Semi di lino
(shutterstock.com/Kmat)

I semi di lino sono preziosi alleati, non solo dell’organismo ma anche del beauty. Scopriamo le proprietà, i benefici e le controindicazioni.

I semi di lino sono ricchi di proprietà e benefici. Si tratta di semi oleosi derivati dalla pianta Linum usitatissimum, che tutti dovremmo avere nella nostra dispensa, magari insieme ad altri ‘colleghi’ altrettanto preziosi. Quanti non amano i semini, che sono ottimi anche per accompagnare primi piatti o insalate, possono optare per l’olio di semi di lino, che deve essere sempre usato a crudo, tenuto in frigorifero e consumato entro 30 giorni dall’apertura.

Considerati una delle migliori fonti di Omega 3, ovvero acidi grassi essenziali che dobbiamo necessariamente assumere con l’alimentazione, possono essere consumati nella dose di 2/3 cucchiaini al giorno. Inserendoli nella vostra dieta, inoltre, otterrete anche una buona dose di sali minerali, come magnesio e fosforo, vitamine (soprattutto B ed E) e proteine. I semi di lino possono essere considerati veri e propri spazzini dell’organismo, visto che aiutano nella depurazione delle scorie. Se avete problemi di stitichezza o colon irritabile, ad esempio, lasciate i semi di lino in ammollo in acqua per una notte.
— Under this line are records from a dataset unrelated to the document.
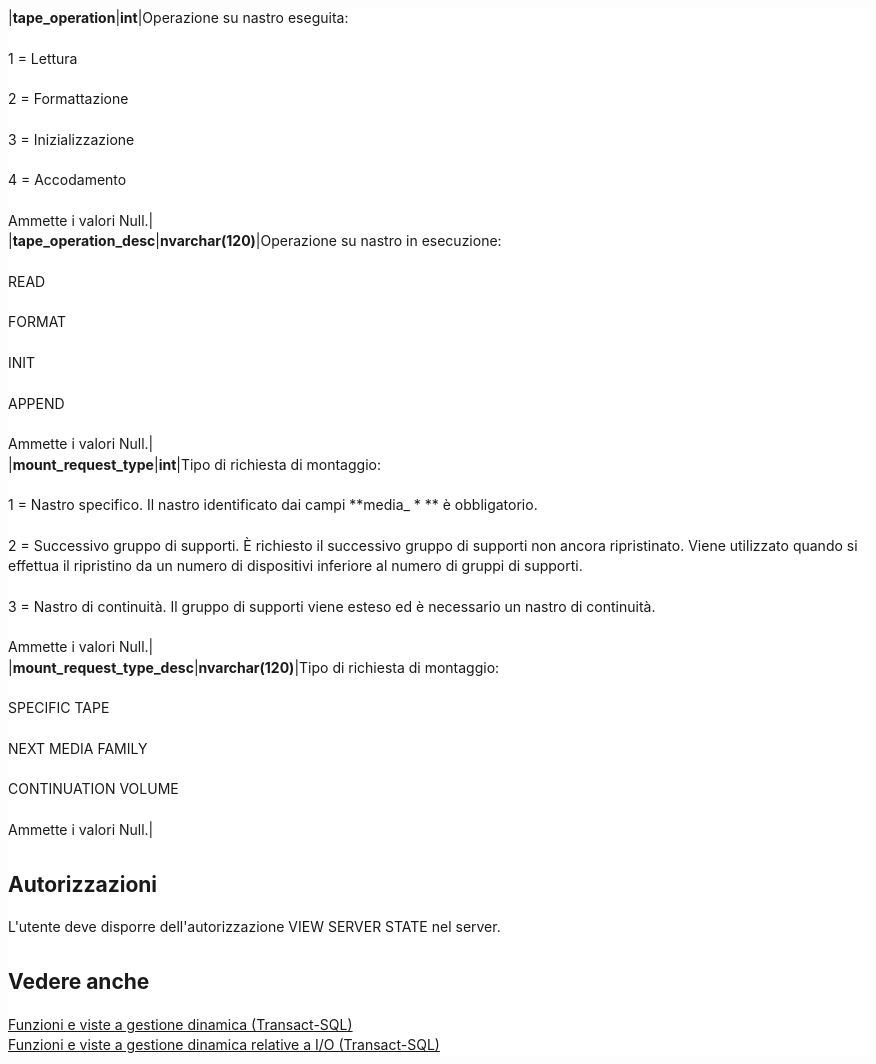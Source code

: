 |**tape_operation**|**int**|Operazione su nastro eseguita:<br /><br /> 1 = Lettura<br /><br /> 2 = Formattazione<br /><br /> 3 = Inizializzazione<br /><br /> 4 = Accodamento<br /><br /> Ammette i valori Null.|  
|**tape_operation_desc**|**nvarchar(120)**|Operazione su nastro in esecuzione:<br /><br /> READ<br /><br /> FORMAT<br /><br /> INIT<br /><br /> APPEND<br /><br /> Ammette i valori Null.|  
|**mount_request_type**|**int**|Tipo di richiesta di montaggio:<br /><br /> 1 = Nastro specifico. Il nastro identificato dai campi **media_ \* ** è obbligatorio.<br /><br /> 2 = Successivo gruppo di supporti. È richiesto il successivo gruppo di supporti non ancora ripristinato. Viene utilizzato quando si effettua il ripristino da un numero di dispositivi inferiore al numero di gruppi di supporti.<br /><br /> 3 = Nastro di continuità. Il gruppo di supporti viene esteso ed è necessario un nastro di continuità.<br /><br /> Ammette i valori Null.|  
|**mount_request_type_desc**|**nvarchar(120)**|Tipo di richiesta di montaggio:<br /><br /> SPECIFIC TAPE<br /><br /> NEXT MEDIA FAMILY<br /><br /> CONTINUATION VOLUME<br /><br /> Ammette i valori Null.|  
  
## <a name="permissions"></a>Autorizzazioni  
 L'utente deve disporre dell'autorizzazione VIEW SERVER STATE nel server.  
  
## <a name="see-also"></a>Vedere anche  
 [Funzioni e viste a gestione dinamica &#40;Transact-SQL&#41;](~/relational-databases/system-dynamic-management-views/system-dynamic-management-views.md)   
 [Funzioni e viste a gestione dinamica relative a I/O &#40;Transact-SQL&#41;](../../relational-databases/system-dynamic-management-views/i-o-related-dynamic-management-views-and-functions-transact-sql.md)  
  
  

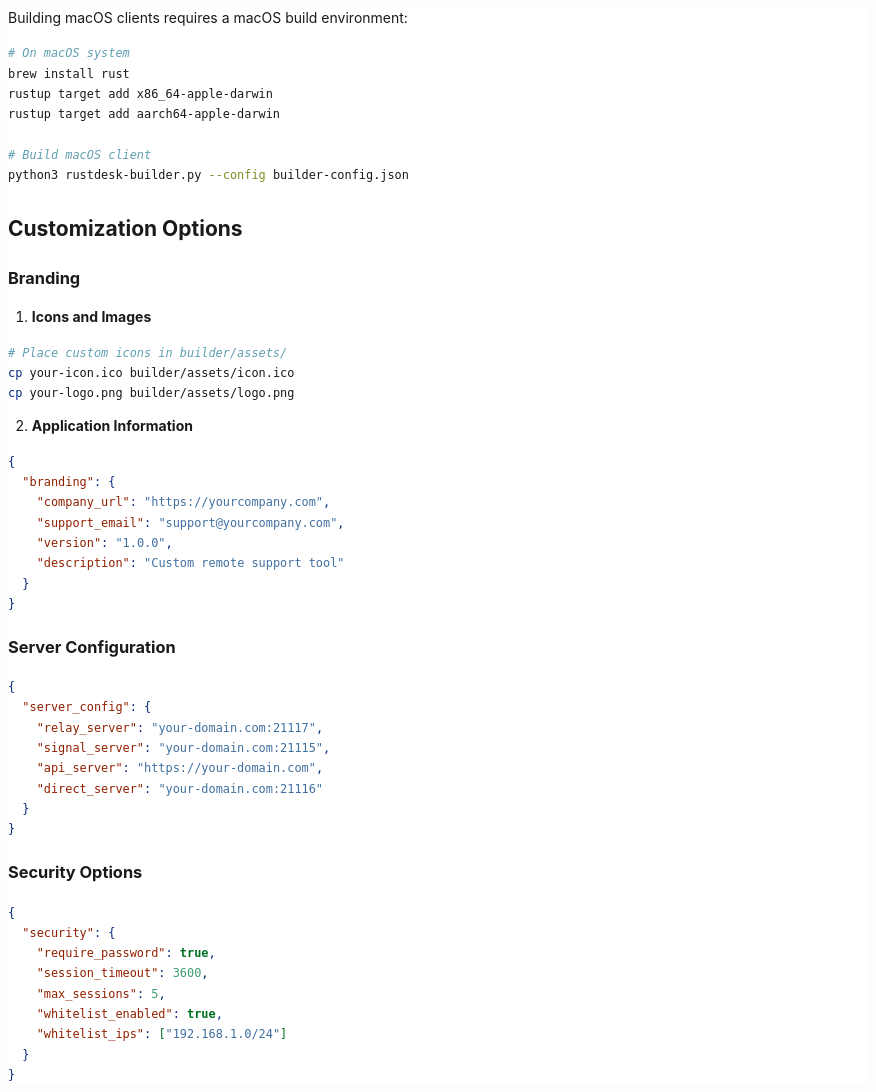 Building macOS clients requires a macOS build environment:

```bash
# On macOS system
brew install rust
rustup target add x86_64-apple-darwin
rustup target add aarch64-apple-darwin

# Build macOS client
python3 rustdesk-builder.py --config builder-config.json
```

## Customization Options

### Branding

1. **Icons and Images**
```bash
# Place custom icons in builder/assets/
cp your-icon.ico builder/assets/icon.ico
cp your-logo.png builder/assets/logo.png
```

2. **Application Information**
```json
{
  "branding": {
    "company_url": "https://yourcompany.com",
    "support_email": "support@yourcompany.com",
    "version": "1.0.0",
    "description": "Custom remote support tool"
  }
}
```

### Server Configuration

```json
{
  "server_config": {
    "relay_server": "your-domain.com:21117",
    "signal_server": "your-domain.com:21115",
    "api_server": "https://your-domain.com",
    "direct_server": "your-domain.com:21116"
  }
}
```

### Security Options

```json
{
  "security": {
    "require_password": true,
    "session_timeout": 3600,
    "max_sessions": 5,
    "whitelist_enabled": true,
    "whitelist_ips": ["192.168.1.0/24"]
  }
}
```
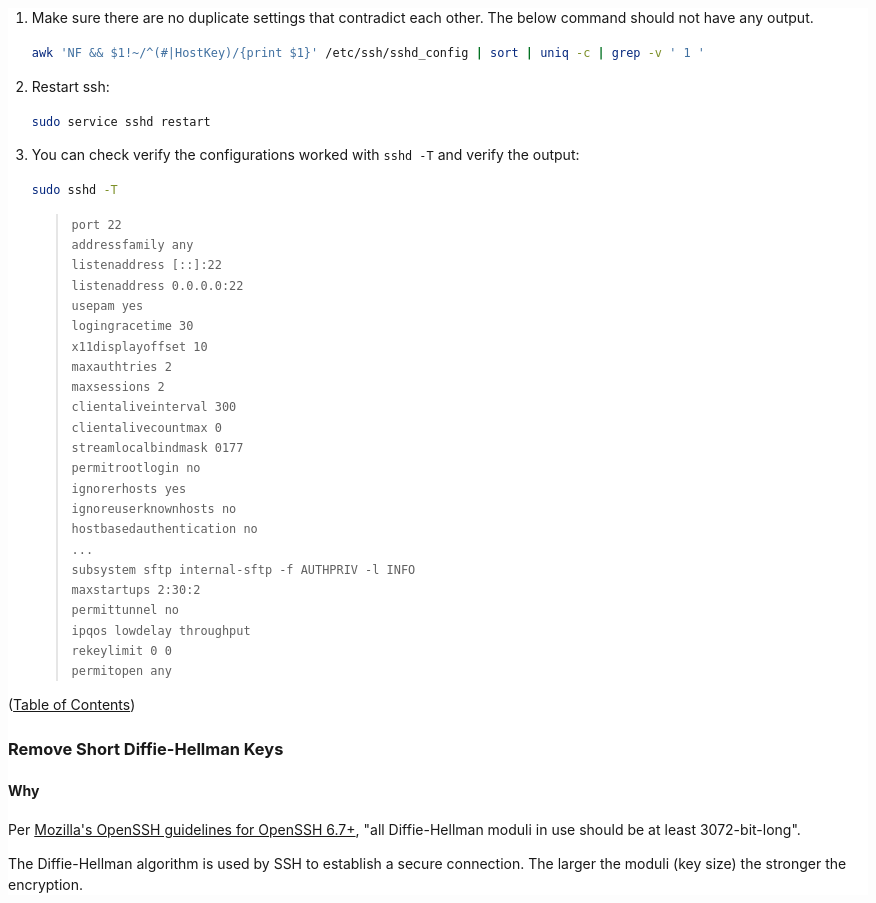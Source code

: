1. Make sure there are no duplicate settings that contradict each other. The below command should not have any output.

    ```bash
    awk 'NF && $1!~/^(#|HostKey)/{print $1}' /etc/ssh/sshd_config | sort | uniq -c | grep -v ' 1 '
    ```

1. Restart ssh:

    ``` bash
    sudo service sshd restart
    ```

1. You can check verify the configurations worked with `sshd -T` and verify the output:

    ``` bash
    sudo sshd -T
    ```

    > ```
    > port 22
    > addressfamily any
    > listenaddress [::]:22
    > listenaddress 0.0.0.0:22
    > usepam yes
    > logingracetime 30
    > x11displayoffset 10
    > maxauthtries 2
    > maxsessions 2
    > clientaliveinterval 300
    > clientalivecountmax 0
    > streamlocalbindmask 0177
    > permitrootlogin no
    > ignorerhosts yes
    > ignoreuserknownhosts no
    > hostbasedauthentication no
    > ...
    > subsystem sftp internal-sftp -f AUTHPRIV -l INFO
    > maxstartups 2:30:2
    > permittunnel no
    > ipqos lowdelay throughput
    > rekeylimit 0 0
    > permitopen any
    > ```

([Table of Contents](#table-of-contents))

### Remove Short Diffie-Hellman Keys

#### Why

Per [Mozilla's OpenSSH guidelines for OpenSSH 6.7+](https://infosec.mozilla.org/guidelines/openssh#modern-openssh-67), "all Diffie-Hellman moduli in use should be at least 3072-bit-long".

The Diffie-Hellman algorithm is used by SSH to establish a secure connection. The larger the moduli (key size) the stronger the encryption.
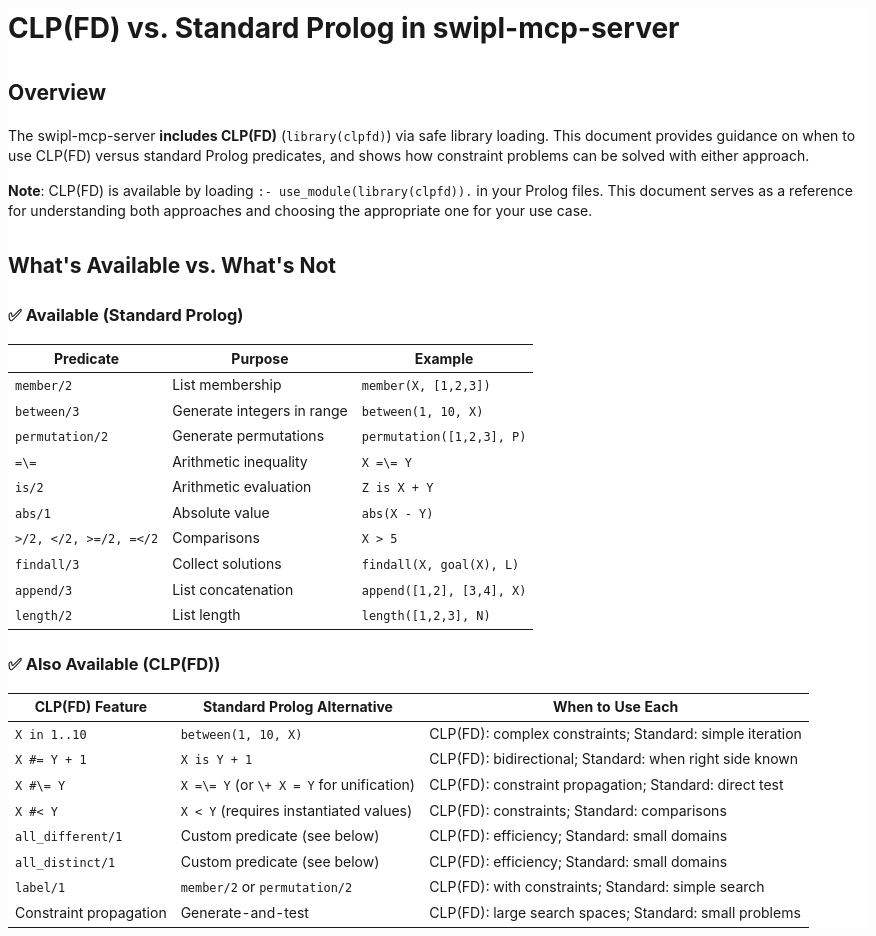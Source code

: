 # CLP(FD) vs. Standard Prolog in swipl-mcp-server

## Overview

The swipl-mcp-server **includes CLP(FD)** (`library(clpfd)`) via safe library loading. This document provides guidance on when to use CLP(FD) versus standard Prolog predicates, and shows how constraint problems can be solved with either approach.

**Note**: CLP(FD) is available by loading `:- use_module(library(clpfd)).` in your Prolog files. This document serves as a reference for understanding both approaches and choosing the appropriate one for your use case.

## What's Available vs. What's Not

### ✅ **Available** (Standard Prolog)

| Predicate | Purpose | Example |
|-----------|---------|---------|
| `member/2` | List membership | `member(X, [1,2,3])` |
| `between/3` | Generate integers in range | `between(1, 10, X)` |
| `permutation/2` | Generate permutations | `permutation([1,2,3], P)` |
| `=\=` | Arithmetic inequality | `X =\= Y` |
| `is/2` | Arithmetic evaluation | `Z is X + Y` |
| `abs/1` | Absolute value | `abs(X - Y)` |
| `>/2, </2, >=/2, =</2` | Comparisons | `X > 5` |
| `findall/3` | Collect solutions | `findall(X, goal(X), L)` |
| `append/3` | List concatenation | `append([1,2], [3,4], X)` |
| `length/2` | List length | `length([1,2,3], N)` |

### ✅ **Also Available** (CLP(FD))

| CLP(FD) Feature | Standard Prolog Alternative | When to Use Each |
|-----------------|----------------------------|------------------|
| `X in 1..10` | `between(1, 10, X)` | CLP(FD): complex constraints; Standard: simple iteration |
| `X #= Y + 1` | `X is Y + 1` | CLP(FD): bidirectional; Standard: when right side known |
| `X #\= Y` | `X =\= Y` (or `\+ X = Y` for unification) | CLP(FD): constraint propagation; Standard: direct test |
| `X #< Y` | `X < Y` (requires instantiated values) | CLP(FD): constraints; Standard: comparisons |
| `all_different/1` | Custom predicate (see below) | CLP(FD): efficiency; Standard: small domains |
| `all_distinct/1` | Custom predicate (see below) | CLP(FD): efficiency; Standard: small domains |
| `label/1` | `member/2` or `permutation/2` | CLP(FD): with constraints; Standard: simple search |
| Constraint propagation | Generate-and-test | CLP(FD): large search spaces; Standard: small problems |
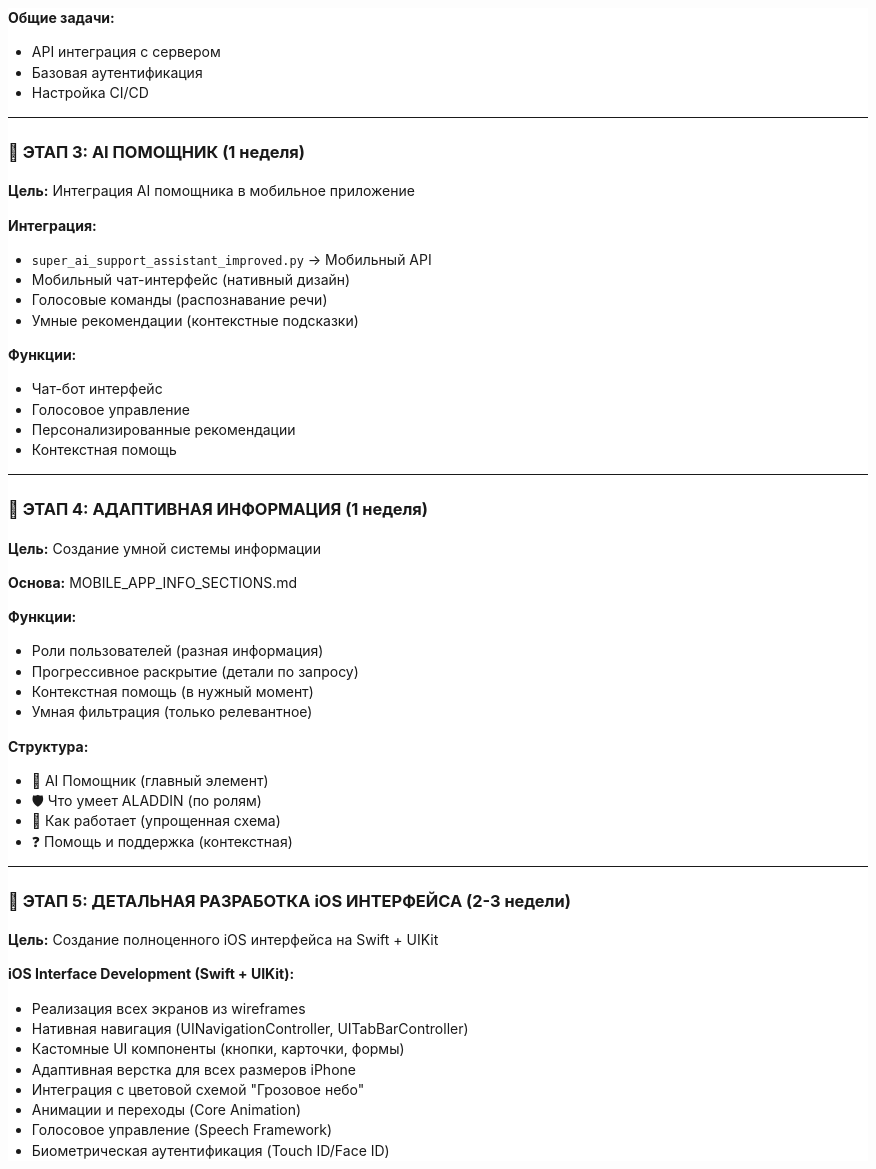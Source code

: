 **Общие задачи:**
- API интеграция с сервером
- Базовая аутентификация
- Настройка CI/CD

---

### 🤖 **ЭТАП 3: AI ПОМОЩНИК (1 неделя)**
**Цель:** Интеграция AI помощника в мобильное приложение

**Интеграция:**
- `super_ai_support_assistant_improved.py` → Мобильный API
- Мобильный чат-интерфейс (нативный дизайн)
- Голосовые команды (распознавание речи)
- Умные рекомендации (контекстные подсказки)

**Функции:**
- Чат-бот интерфейс
- Голосовое управление
- Персонализированные рекомендации
- Контекстная помощь

---

### 🎨 **ЭТАП 4: АДАПТИВНАЯ ИНФОРМАЦИЯ (1 неделя)**
**Цель:** Создание умной системы информации

**Основа:** MOBILE_APP_INFO_SECTIONS.md

**Функции:**
- Роли пользователей (разная информация)
- Прогрессивное раскрытие (детали по запросу)
- Контекстная помощь (в нужный момент)
- Умная фильтрация (только релевантное)

**Структура:**
- 🤖 AI Помощник (главный элемент)
- 🛡️ Что умеет ALADDIN (по ролям)
- 🔧 Как работает (упрощенная схема)
- ❓ Помощь и поддержка (контекстная)

---

### 📱 **ЭТАП 5: ДЕТАЛЬНАЯ РАЗРАБОТКА iOS ИНТЕРФЕЙСА (2-3 недели)**
**Цель:** Создание полноценного iOS интерфейса на Swift + UIKit

**iOS Interface Development (Swift + UIKit):**
- Реализация всех экранов из wireframes
- Нативная навигация (UINavigationController, UITabBarController)
- Кастомные UI компоненты (кнопки, карточки, формы)
- Адаптивная верстка для всех размеров iPhone
- Интеграция с цветовой схемой "Грозовое небо"
- Анимации и переходы (Core Animation)
- Голосовое управление (Speech Framework)
- Биометрическая аутентификация (Touch ID/Face ID)
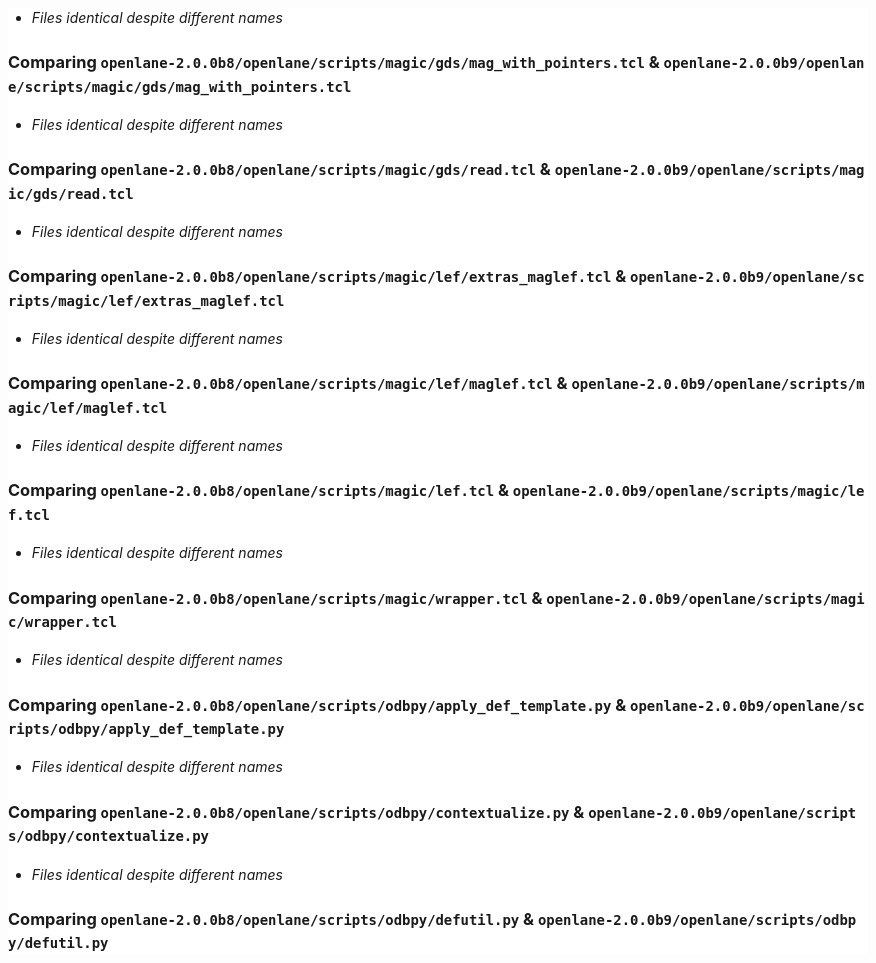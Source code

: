  * *Files identical despite different names*

### Comparing `openlane-2.0.0b8/openlane/scripts/magic/gds/mag_with_pointers.tcl` & `openlane-2.0.0b9/openlane/scripts/magic/gds/mag_with_pointers.tcl`

 * *Files identical despite different names*

### Comparing `openlane-2.0.0b8/openlane/scripts/magic/gds/read.tcl` & `openlane-2.0.0b9/openlane/scripts/magic/gds/read.tcl`

 * *Files identical despite different names*

### Comparing `openlane-2.0.0b8/openlane/scripts/magic/lef/extras_maglef.tcl` & `openlane-2.0.0b9/openlane/scripts/magic/lef/extras_maglef.tcl`

 * *Files identical despite different names*

### Comparing `openlane-2.0.0b8/openlane/scripts/magic/lef/maglef.tcl` & `openlane-2.0.0b9/openlane/scripts/magic/lef/maglef.tcl`

 * *Files identical despite different names*

### Comparing `openlane-2.0.0b8/openlane/scripts/magic/lef.tcl` & `openlane-2.0.0b9/openlane/scripts/magic/lef.tcl`

 * *Files identical despite different names*

### Comparing `openlane-2.0.0b8/openlane/scripts/magic/wrapper.tcl` & `openlane-2.0.0b9/openlane/scripts/magic/wrapper.tcl`

 * *Files identical despite different names*

### Comparing `openlane-2.0.0b8/openlane/scripts/odbpy/apply_def_template.py` & `openlane-2.0.0b9/openlane/scripts/odbpy/apply_def_template.py`

 * *Files identical despite different names*

### Comparing `openlane-2.0.0b8/openlane/scripts/odbpy/contextualize.py` & `openlane-2.0.0b9/openlane/scripts/odbpy/contextualize.py`

 * *Files identical despite different names*

### Comparing `openlane-2.0.0b8/openlane/scripts/odbpy/defutil.py` & `openlane-2.0.0b9/openlane/scripts/odbpy/defutil.py`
Essendo ricchi di mucillagini, a contatto con l’acqua, formeranno una sostanza vischiosa che ha un grande potere antinfiammatorio e lenitivo della mucosa intestinale. Tutto qui? Ovvio che no, questo valido rimedio naturale è utilissimo anche per proteggere le vie urinarie dalle infezioni e, in campo cosmetico, per donare lucentezza a pelle e capelli.

semi di lino olio
(shutterstock.com/wertinio)

Semi di lino: usi e controindicazioni

A seconda del beneficio che intendiamo ottenere, quindi, utilizzeremo un diverso ‘prodotto’ di semi di lino. Se lo scopo è interno, potete scegliere di acquistarli sotto forma di semi o di olio. Nel primo caso, potete consumarli sia interi che tritati. E’ bene sottolineare che, laddove vogliate consumarli interi, è probabile che li possiate vedere integri anche nelle feci. Questo avviene perché la ‘scorza’ dei semi è particolarmente dura ed è in grado di resistere anche all’acidità dello stomaco. Pertanto, l’effetto migliore si ottiene tritandoli. Se, invece, volete ottenere un ottimo gel per capelli fai da te potete far bollire 30 grammi di semi in 200 ml di acqua per circa 5 minuti. Fate riposare fino a quando non si forma un vero e proprio gel e poi conservate in un barattolo di vetro per una settimana al massimo.

Pur essendo un rimedio naturale prezioso, i semi di lino presentano controindicazioni che vanno tenute bene a mente. Innanzitutto, il suo consumo è sconsigliato a quanti soffrono di diverticolite. Inoltre, anche i bambini che hanno un apparato gastrointestinale ancora immaturo e delicato dovrebbero evitarli.